**Stored data entries**:
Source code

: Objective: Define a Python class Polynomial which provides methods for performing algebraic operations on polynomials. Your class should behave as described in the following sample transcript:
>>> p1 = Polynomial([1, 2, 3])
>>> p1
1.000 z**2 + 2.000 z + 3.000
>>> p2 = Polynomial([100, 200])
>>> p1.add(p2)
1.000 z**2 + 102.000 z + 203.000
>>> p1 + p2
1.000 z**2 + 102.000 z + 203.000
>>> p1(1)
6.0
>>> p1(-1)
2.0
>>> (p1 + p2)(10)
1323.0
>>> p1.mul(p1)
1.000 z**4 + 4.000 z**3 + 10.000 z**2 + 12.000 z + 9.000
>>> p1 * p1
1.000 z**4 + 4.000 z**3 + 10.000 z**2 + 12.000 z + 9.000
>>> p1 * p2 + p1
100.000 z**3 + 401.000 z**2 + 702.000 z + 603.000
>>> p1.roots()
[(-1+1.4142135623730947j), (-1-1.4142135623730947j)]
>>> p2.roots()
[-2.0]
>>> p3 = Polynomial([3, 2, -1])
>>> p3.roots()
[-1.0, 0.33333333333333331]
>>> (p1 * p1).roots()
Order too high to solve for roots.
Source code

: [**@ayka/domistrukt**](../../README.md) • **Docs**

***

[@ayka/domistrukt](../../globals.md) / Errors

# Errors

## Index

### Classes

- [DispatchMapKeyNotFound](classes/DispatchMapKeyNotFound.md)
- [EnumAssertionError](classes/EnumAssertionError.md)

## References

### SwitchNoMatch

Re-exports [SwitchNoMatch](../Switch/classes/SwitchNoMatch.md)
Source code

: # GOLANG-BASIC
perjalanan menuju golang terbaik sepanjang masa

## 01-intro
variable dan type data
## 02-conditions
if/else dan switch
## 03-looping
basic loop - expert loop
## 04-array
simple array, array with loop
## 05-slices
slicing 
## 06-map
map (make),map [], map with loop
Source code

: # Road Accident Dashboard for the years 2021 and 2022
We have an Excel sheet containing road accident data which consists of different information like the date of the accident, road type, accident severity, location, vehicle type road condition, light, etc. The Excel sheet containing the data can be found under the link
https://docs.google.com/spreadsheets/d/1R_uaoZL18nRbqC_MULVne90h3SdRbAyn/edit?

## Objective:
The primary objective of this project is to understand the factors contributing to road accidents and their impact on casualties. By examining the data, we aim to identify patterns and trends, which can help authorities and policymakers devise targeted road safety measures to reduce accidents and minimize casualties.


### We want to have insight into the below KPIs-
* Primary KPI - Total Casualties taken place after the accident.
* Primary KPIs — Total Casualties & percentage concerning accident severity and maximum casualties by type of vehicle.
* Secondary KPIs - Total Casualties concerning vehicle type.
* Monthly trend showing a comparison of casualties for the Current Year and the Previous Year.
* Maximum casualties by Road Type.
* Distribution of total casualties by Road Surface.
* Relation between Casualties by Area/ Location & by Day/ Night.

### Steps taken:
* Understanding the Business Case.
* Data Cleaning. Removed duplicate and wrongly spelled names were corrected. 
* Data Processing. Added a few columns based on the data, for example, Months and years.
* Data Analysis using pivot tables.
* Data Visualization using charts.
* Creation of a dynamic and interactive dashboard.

**What the task asks**: Give back every line from the beginning of the records through the line holding "- [DispatchMapKeyNotFound](classes/DispatchMapKeyNotFound.md)", exactly as it reads, and leave out the rest.

**Answer to this exercise**:
Source code

: Objective: Define a Python class Polynomial which provides methods for performing algebraic operations on polynomials. Your class should behave as described in the following sample transcript:
>>> p1 = Polynomial([1, 2, 3])
>>> p1
1.000 z**2 + 2.000 z + 3.000
>>> p2 = Polynomial([100, 200])
>>> p1.add(p2)
1.000 z**2 + 102.000 z + 203.000
>>> p1 + p2
1.000 z**2 + 102.000 z + 203.000
>>> p1(1)
6.0
>>> p1(-1)
2.0
>>> (p1 + p2)(10)
1323.0
>>> p1.mul(p1)
1.000 z**4 + 4.000 z**3 + 10.000 z**2 + 12.000 z + 9.000
>>> p1 * p1
1.000 z**4 + 4.000 z**3 + 10.000 z**2 + 12.000 z + 9.000
>>> p1 * p2 + p1
100.000 z**3 + 401.000 z**2 + 702.000 z + 603.000
>>> p1.roots()
[(-1+1.4142135623730947j), (-1-1.4142135623730947j)]
>>> p2.roots()
[-2.0]
>>> p3 = Polynomial([3, 2, -1])
>>> p3.roots()
[-1.0, 0.33333333333333331]
>>> (p1 * p1).roots()
Order too high to solve for roots.
Source code

: [**@ayka/domistrukt**](../../README.md) • **Docs**

***

[@ayka/domistrukt](../../globals.md) / Errors

# Errors

## Index

### Classes

- [DispatchMapKeyNotFound](classes/DispatchMapKeyNotFound.md)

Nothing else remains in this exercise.